Write out the records below from the first line through the line containing "to local database", leaving out any pictures.

──────────────────────────────

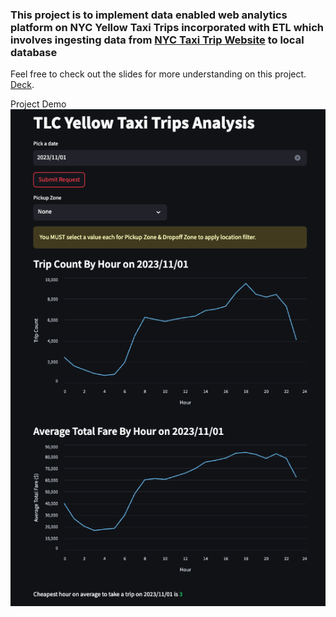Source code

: ### This project is to implement data enabled web analytics platform on NYC Yellow Taxi Trips incorporated with ETL which involves ingesting data from [NYC Taxi Trip Website](https://www1.nyc.gov/site/tlc/about/tlc-trip-record-data.page) to local database 
Feel free to check out the slides for more understanding on this project. [Deck]([https://pages.github.com/](https://docs.google.com/presentation/d/1334rNGx4P_pby9ERS9Ff8GmtoNXvgBgYtHDZIeNZAgw/edit?usp=sharing)https://docs.google.com/presentation/d/1334rNGx4P_pby9ERS9Ff8GmtoNXvgBgYtHDZIeNZAgw/edit?usp=sharing).

Project Demo
![Screenshot of Project Demo](https://github.com/yhchan0918/NYC_Taxi_Trip_ETL/blob/main/images/Taxi_Trips_Analytics_Platform.png)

──────────────────────────────

Your solution:
Source code

: ### This project is to implement data enabled web analytics platform on NYC Yellow Taxi Trips incorporated with ETL which involves ingesting data from [NYC Taxi Trip Website](https://www1.nyc.gov/site/tlc/about/tlc-trip-record-data.page) to local database 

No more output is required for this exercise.